I was very lucky to be able to visit our Sanctuary in Northern Italy, Il Rifugio degli Asinelli, recently.
The Sanctuary is in an area which seems to belong on a film set, beautiful trees and lush green open spaces but most impressive of all, it is set under of the most majestic foothills of the Alps. Il Rifugio is home to 150 rescued donkeys and mules. I met number of the staff and of course the gorgeous long eared residents who all made me feel very welcome; I would have stayed permanently if allowed!
Rachele Totaro, PR Assistant, kindly agreed to be interviewed by me:
Do you think the Sanctuary has made a difference to the donkeys and mules in Italy? What is the local opinion of you there? And do they view donkeys differently now?
Yes, I’m sure we did. Before the Sanctuary was established, there were many prejudices about donkeys: they ignored the bad conditions, welfare issues and problems connected to donkeys as well as other animals. We showed people that there are many donkeys in Italy that need better treatment, and that there is much more to know about donkeys and their care. Every time we tell a story, we try to raise more awareness about donkeys’ needs, but also about their behaviour, attitudes and personality.
Before the Sanctuary was founded, if someone discovered a donkey in need they wouldn’t have known who to ask for help; the same for many donkeys’ owners. In Italy there are only a few of Vets who specialise in donkeys’ care, so seeking advice was very difficult. Now, we are here to help donkeys and everyone dealing with them, with our welfare team, free professional support and training courses, all provided by people who care and are taught by the priceless school of The Donkey Sanctuary!
What do you feel is good for the donkeys and mules you have on the farm?

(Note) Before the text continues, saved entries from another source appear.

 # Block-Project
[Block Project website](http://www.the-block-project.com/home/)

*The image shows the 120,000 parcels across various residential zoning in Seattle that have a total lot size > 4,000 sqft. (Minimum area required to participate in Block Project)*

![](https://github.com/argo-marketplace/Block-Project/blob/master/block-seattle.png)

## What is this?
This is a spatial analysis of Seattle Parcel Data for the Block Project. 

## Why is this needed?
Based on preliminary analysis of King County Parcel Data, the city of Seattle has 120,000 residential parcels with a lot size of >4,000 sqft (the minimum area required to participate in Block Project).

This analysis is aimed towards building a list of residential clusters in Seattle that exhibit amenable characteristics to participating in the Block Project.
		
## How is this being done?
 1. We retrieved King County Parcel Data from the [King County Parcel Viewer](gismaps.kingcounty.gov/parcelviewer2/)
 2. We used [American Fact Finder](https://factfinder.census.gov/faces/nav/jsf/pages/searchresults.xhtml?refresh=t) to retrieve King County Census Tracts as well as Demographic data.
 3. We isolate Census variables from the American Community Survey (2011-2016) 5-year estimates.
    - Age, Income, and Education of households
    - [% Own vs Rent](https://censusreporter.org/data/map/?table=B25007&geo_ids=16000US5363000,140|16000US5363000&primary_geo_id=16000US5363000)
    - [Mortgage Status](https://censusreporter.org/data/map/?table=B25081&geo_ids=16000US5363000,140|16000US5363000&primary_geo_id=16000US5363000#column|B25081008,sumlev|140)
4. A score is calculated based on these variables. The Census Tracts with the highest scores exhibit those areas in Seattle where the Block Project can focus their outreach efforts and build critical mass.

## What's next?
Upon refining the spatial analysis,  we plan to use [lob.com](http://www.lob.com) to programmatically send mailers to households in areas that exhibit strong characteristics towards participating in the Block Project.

Finally they can live a happy life with their companions, without a care about food or bad weather as we take care of them. They play and run all day long, surrounded by love from staff and visitors. Sometimes, when they first arrive they’re nervous; they see humans as a threat, or a danger. With a lot of care and patience, we make them forget their past; and there’s nothing better and more emotional than seeing them with a new lease of life.